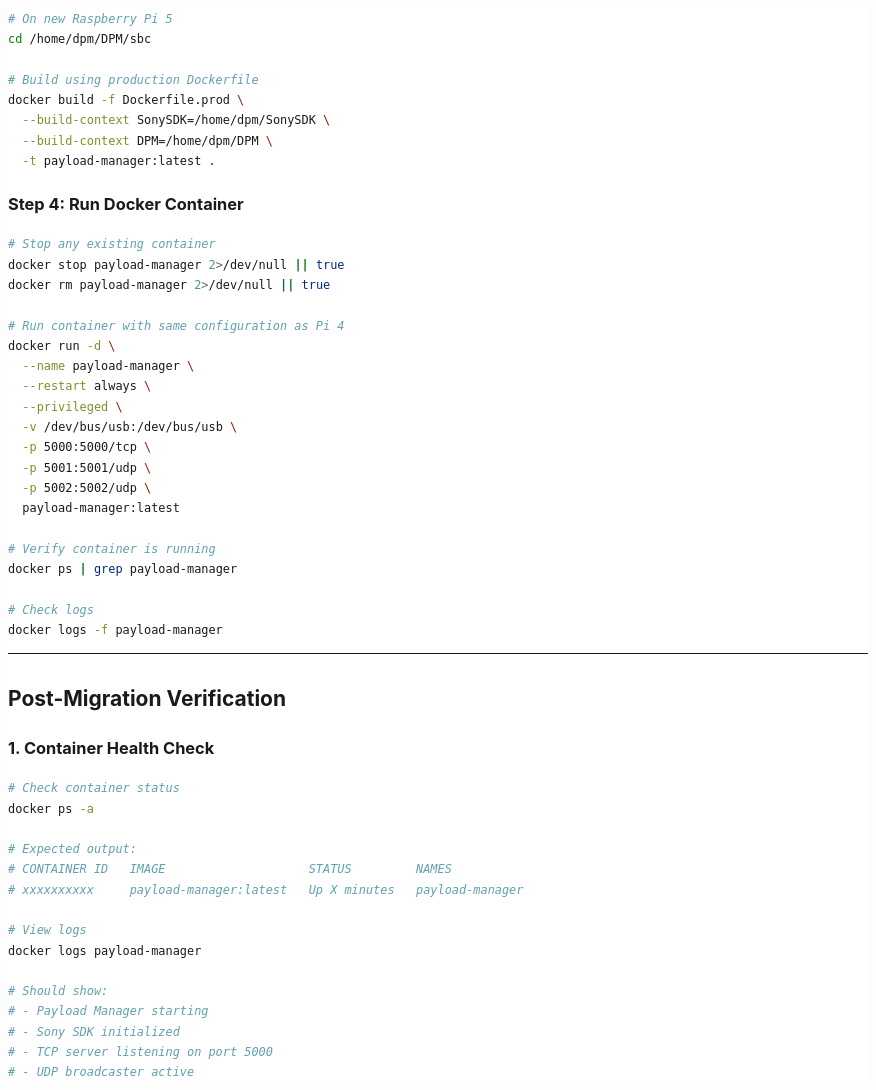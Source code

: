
 ```bash
# On new Raspberry Pi 5
cd /home/dpm/DPM/sbc

# Build using production Dockerfile
docker build -f Dockerfile.prod \
  --build-context SonySDK=/home/dpm/SonySDK \
  --build-context DPM=/home/dpm/DPM \
  -t payload-manager:latest .
```

### Step 4: Run Docker Container

```bash
# Stop any existing container
docker stop payload-manager 2>/dev/null || true
docker rm payload-manager 2>/dev/null || true

# Run container with same configuration as Pi 4
docker run -d \
  --name payload-manager \
  --restart always \
  --privileged \
  -v /dev/bus/usb:/dev/bus/usb \
  -p 5000:5000/tcp \
  -p 5001:5001/udp \
  -p 5002:5002/udp \
  payload-manager:latest

# Verify container is running
docker ps | grep payload-manager

# Check logs
docker logs -f payload-manager
```

---

## Post-Migration Verification

### 1. Container Health Check

```bash
# Check container status
docker ps -a

# Expected output:
# CONTAINER ID   IMAGE                    STATUS         NAMES
# xxxxxxxxxx     payload-manager:latest   Up X minutes   payload-manager

# View logs
docker logs payload-manager

# Should show:
# - Payload Manager starting
# - Sony SDK initialized
# - TCP server listening on port 5000
# - UDP broadcaster active
```

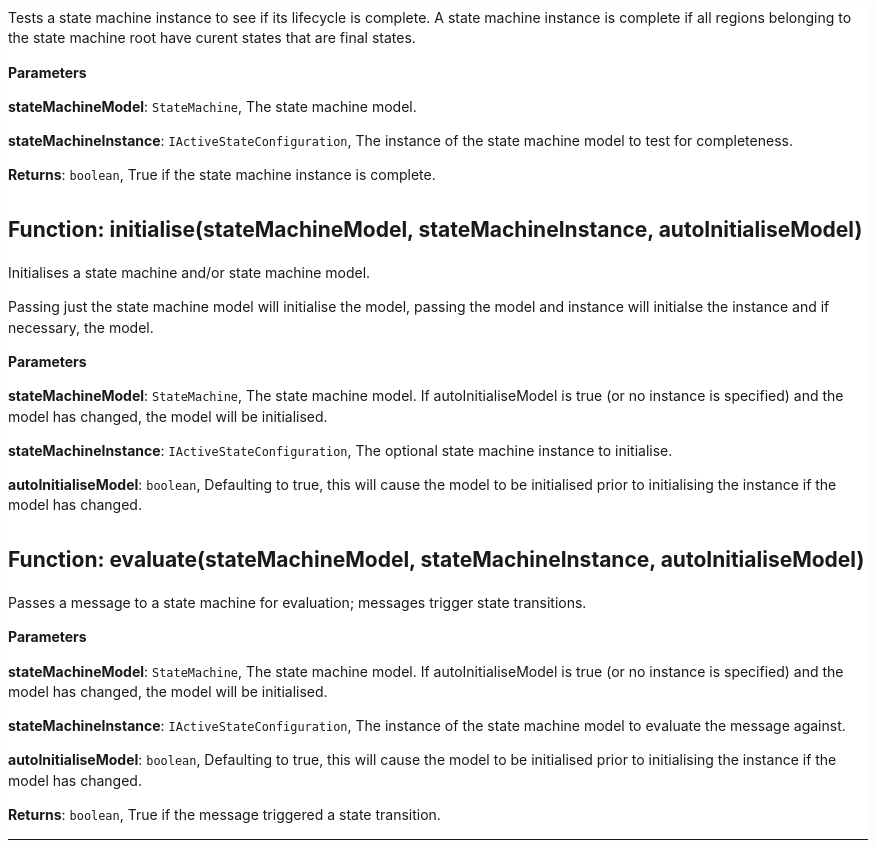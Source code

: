 Tests a state machine instance to see if its lifecycle is complete. A state machine instance is complete if all regions belonging to the state machine root have curent states that are final states.

**Parameters**

**stateMachineModel**: `StateMachine`, The state machine model.

**stateMachineInstance**: `IActiveStateConfiguration`, The instance of the state machine model to test for completeness.

**Returns**: `boolean`, True if the state machine instance is complete.

## Function: initialise(stateMachineModel, stateMachineInstance, autoInitialiseModel)

Initialises a state machine and/or state machine model.

Passing just the state machine model will initialise the model, passing the model and instance will initialse the instance and if necessary, the model.

**Parameters**

**stateMachineModel**: `StateMachine`, The state machine model. If autoInitialiseModel is true (or no instance is specified) and the model has changed, the model will be initialised.

**stateMachineInstance**: `IActiveStateConfiguration`, The optional state machine instance to initialise.

**autoInitialiseModel**: `boolean`, Defaulting to true, this will cause the model to be initialised prior to initialising the instance if the model has changed.


## Function: evaluate(stateMachineModel, stateMachineInstance, autoInitialiseModel)

Passes a message to a state machine for evaluation; messages trigger state transitions.

**Parameters**

**stateMachineModel**: `StateMachine`, The state machine model. If autoInitialiseModel is true (or no instance is specified) and the model has changed, the model will be initialised.

**stateMachineInstance**: `IActiveStateConfiguration`, The instance of the state machine model to evaluate the message against.

**autoInitialiseModel**: `boolean`, Defaulting to true, this will cause the model to be initialised prior to initialising the instance if the model has changed.

**Returns**: `boolean`, True if the message triggered a state transition.



* * *










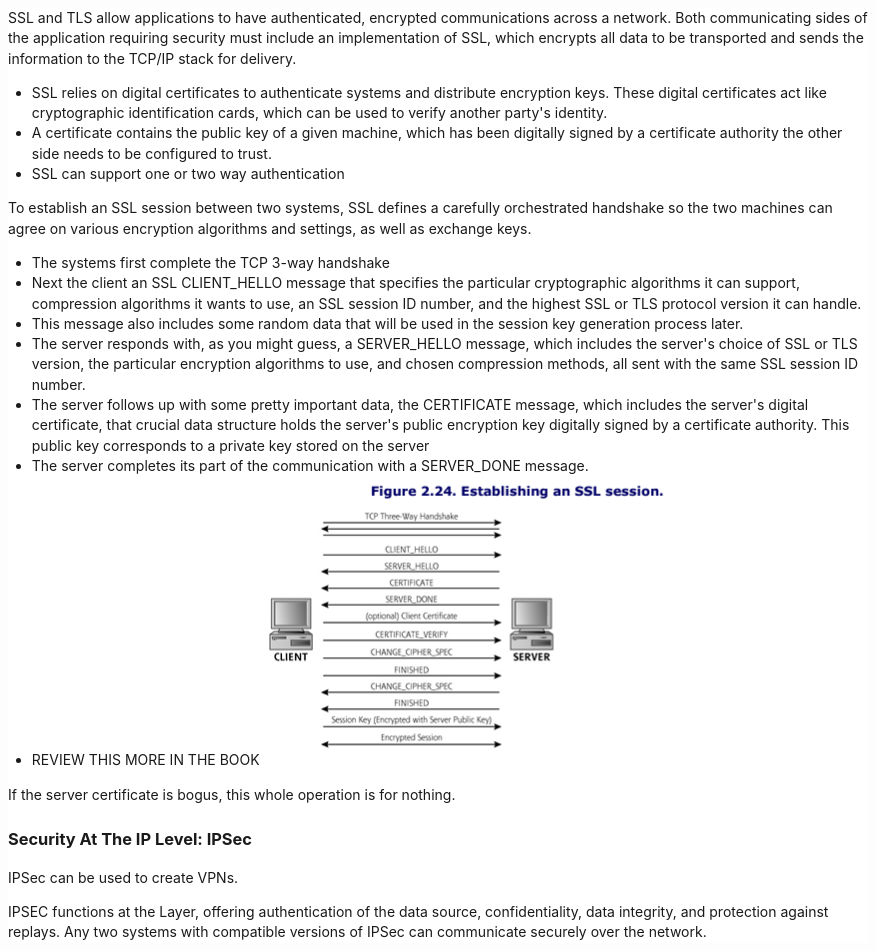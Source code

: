 SSL and TLS allow applications to have authenticated, encrypted communications across a network. Both communicating sides of the application requiring security must include an implementation of SSL, which encrypts all data to be transported and sends the information to the TCP/IP stack for delivery. 
- SSL relies on digital certificates to authenticate systems and distribute encryption keys. These digital certificates act like cryptographic identification cards, which can be used to verify another party's identity. 
- A certificate contains the public key of a given machine, which has been digitally signed by a certificate authority the other side needs to be configured to trust. 
- SSL can support one or two way authentication 

To establish an SSL session between two systems, SSL defines a carefully orchestrated handshake so the two machines can agree on various encryption algorithms and settings, as well as exchange keys. 
- The systems first complete the TCP 3-way handshake 
- Next the client an SSL CLIENT_HELLO message that specifies the particular cryptographic algorithms it can support, compression algorithms it wants to use, an SSL session ID number, and the highest SSL or TLS protocol version it can handle. 
- This message also includes some random data that will be used in the session key generation process later. 
- The server responds with, as you might guess, a SERVER_HELLO message, which includes the server's choice of SSL or TLS version, the particular encryption algorithms to use, and chosen compression methods, all sent with the same SSL session ID number. 
- The server follows up with some pretty important data, the CERTIFICATE message, which includes the server's digital certificate, that crucial data structure holds the server's public encryption key digitally signed by a certificate authority. This public key corresponds to a private key stored on the server 
- The server completes its part of the communication with a SERVER_DONE message. 
- REVIEW THIS MORE IN THE BOOK 
![19349a6182fec25962366856f9eba5b6.png](../_resources/19349a6182fec25962366856f9eba5b6-1.png)

If the server certificate is bogus, this whole operation is for nothing. 

### Security At The IP Level: IPSec
IPSec can be used to create VPNs.

IPSEC functions at the Layer, offering authentication of the data source, confidentiality, data integrity, and protection against replays. Any two systems with compatible versions of IPSec can communicate securely over the network. 
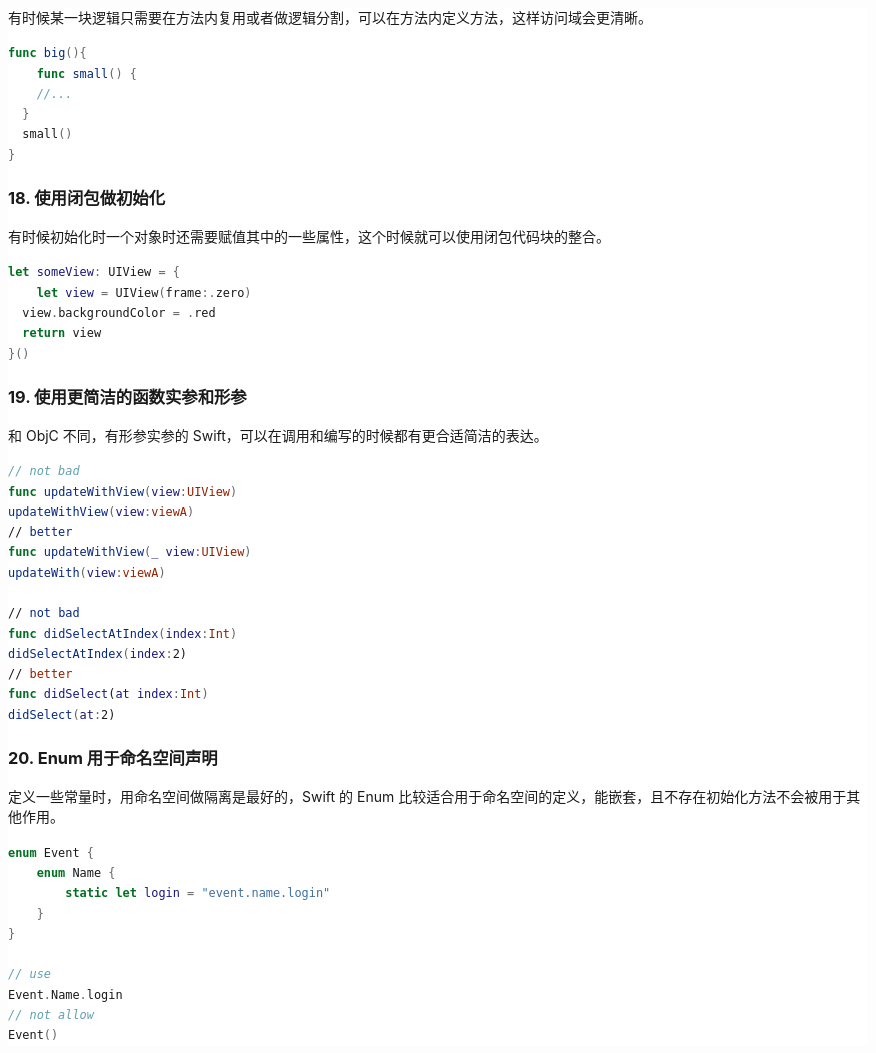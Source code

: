 有时候某一块逻辑只需要在方法内复用或者做逻辑分割，可以在方法内定义方法，这样访问域会更清晰。

```swift
func big(){
	func small() {
    //...
  }
  small()
}
```

### 18. 使用闭包做初始化

有时候初始化时一个对象时还需要赋值其中的一些属性，这个时候就可以使用闭包代码块的整合。

```swift
let someView: UIView = {
	let view = UIView(frame:.zero)
  view.backgroundColor = .red
  return view
}()
```

### 19. 使用更简洁的函数实参和形参

和 ObjC 不同，有形参实参的 Swift，可以在调用和编写的时候都有更合适简洁的表达。

```swift
// not bad
func updateWithView(view:UIView)
updateWithView(view:viewA)
// better
func updateWithView(_ view:UIView)
updateWith(view:viewA)

// not bad
func didSelectAtIndex(index:Int)
didSelectAtIndex(index:2)
// better
func didSelect(at index:Int)
didSelect(at:2)
```

### 20. Enum 用于命名空间声明

定义一些常量时，用命名空间做隔离是最好的，Swift 的 Enum 比较适合用于命名空间的定义，能嵌套，且不存在初始化方法不会被用于其他作用。

```swift
enum Event {
    enum Name {
        static let login = "event.name.login"
    }
}

// use 
Event.Name.login
// not allow
Event()
```
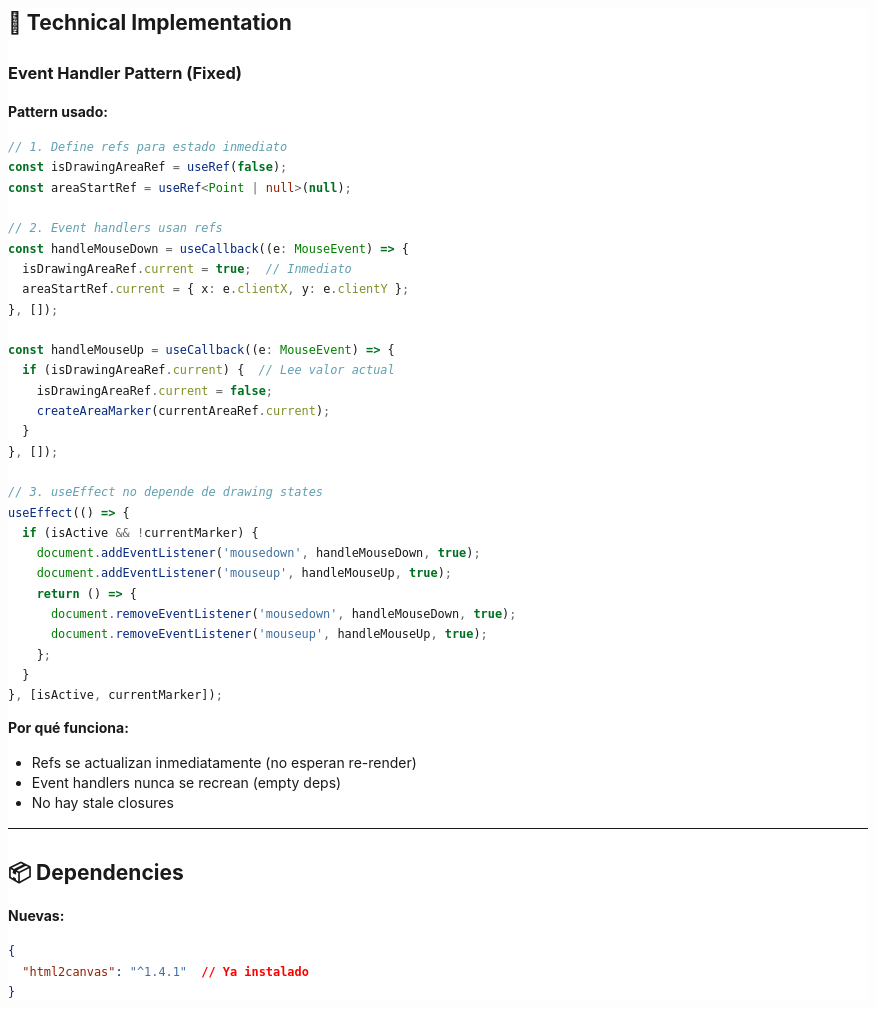 
## 🔧 Technical Implementation

### Event Handler Pattern (Fixed)

**Pattern usado:**
```typescript
// 1. Define refs para estado inmediato
const isDrawingAreaRef = useRef(false);
const areaStartRef = useRef<Point | null>(null);

// 2. Event handlers usan refs
const handleMouseDown = useCallback((e: MouseEvent) => {
  isDrawingAreaRef.current = true;  // Inmediato
  areaStartRef.current = { x: e.clientX, y: e.clientY };
}, []);

const handleMouseUp = useCallback((e: MouseEvent) => {
  if (isDrawingAreaRef.current) {  // Lee valor actual
    isDrawingAreaRef.current = false;
    createAreaMarker(currentAreaRef.current);
  }
}, []);

// 3. useEffect no depende de drawing states
useEffect(() => {
  if (isActive && !currentMarker) {
    document.addEventListener('mousedown', handleMouseDown, true);
    document.addEventListener('mouseup', handleMouseUp, true);
    return () => {
      document.removeEventListener('mousedown', handleMouseDown, true);
      document.removeEventListener('mouseup', handleMouseUp, true);
    };
  }
}, [isActive, currentMarker]);
```

**Por qué funciona:**
- Refs se actualizan inmediatamente (no esperan re-render)
- Event handlers nunca se recrean (empty deps)
- No hay stale closures

---

## 📦 Dependencies

**Nuevas:**
```json
{
  "html2canvas": "^1.4.1"  // Ya instalado
}
```
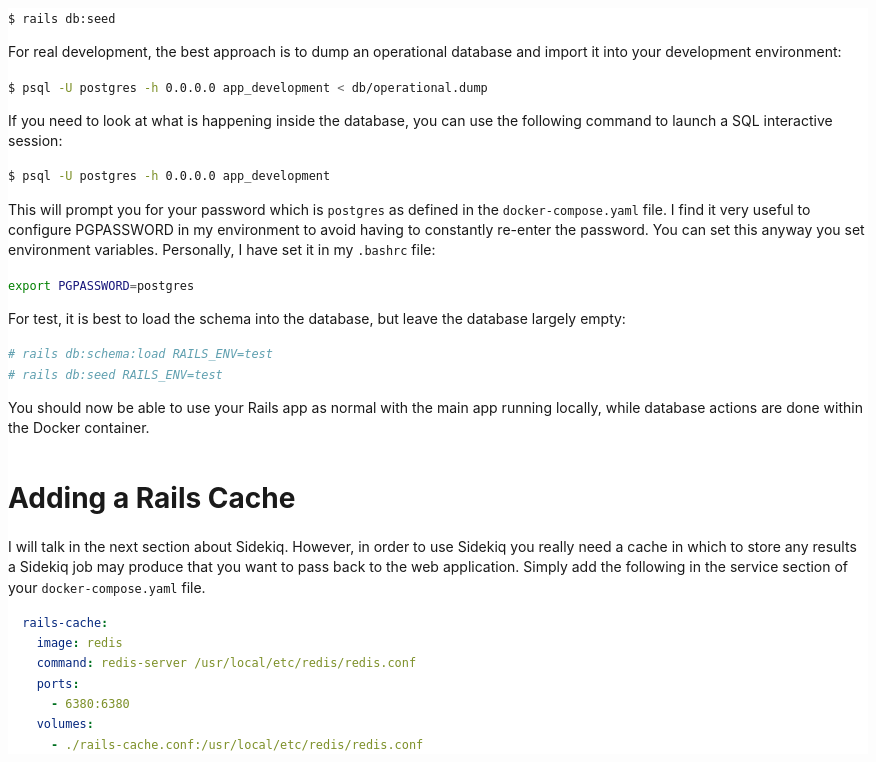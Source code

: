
 ```bash
$ rails db:seed
```

For real development, the best approach is to dump an operational database and import it into your development
environment:

```bash
$ psql -U postgres -h 0.0.0.0 app_development < db/operational.dump
```

If you need to look at what is happening inside the database, you can use the following command to launch a SQL
interactive session:

```bash
$ psql -U postgres -h 0.0.0.0 app_development
```

This will prompt you for your password which is `postgres` as defined in the `docker-compose.yaml` file. I find it very
useful to configure PGPASSWORD in my environment to avoid having to constantly re-enter the password.  You can set this
anyway you set environment variables.  Personally, I have set it in my `.bashrc` file:

```bash
export PGPASSWORD=postgres
```

For test, it is best to load the schema into the database, but leave the database largely empty:

```bash
# rails db:schema:load RAILS_ENV=test
# rails db:seed RAILS_ENV=test
```

You should now be able to use your Rails app as normal with the main app running locally, while database actions are
done within the Docker container.

# Adding a Rails Cache

I will talk in the next section about Sidekiq.  However, in order to use Sidekiq you really need a cache in which to
store any results a Sidekiq job may produce that you want to pass back to the web application.  Simply add the following
in the service section of your `docker-compose.yaml` file.

```yaml
  rails-cache:
    image: redis
    command: redis-server /usr/local/etc/redis/redis.conf
    ports:
      - 6380:6380
    volumes:
      - ./rails-cache.conf:/usr/local/etc/redis/redis.conf
```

== == ==

**Task objective:**
With "handshake" as the search string, filter the records and return each line that has it.

**Answer for the task:**
To establish an SSL session between two systems, SSL defines a carefully orchestrated handshake so the two machines can agree on various encryption algorithms and settings, as well as exchange keys. 
- The systems first complete the TCP 3-way handshake 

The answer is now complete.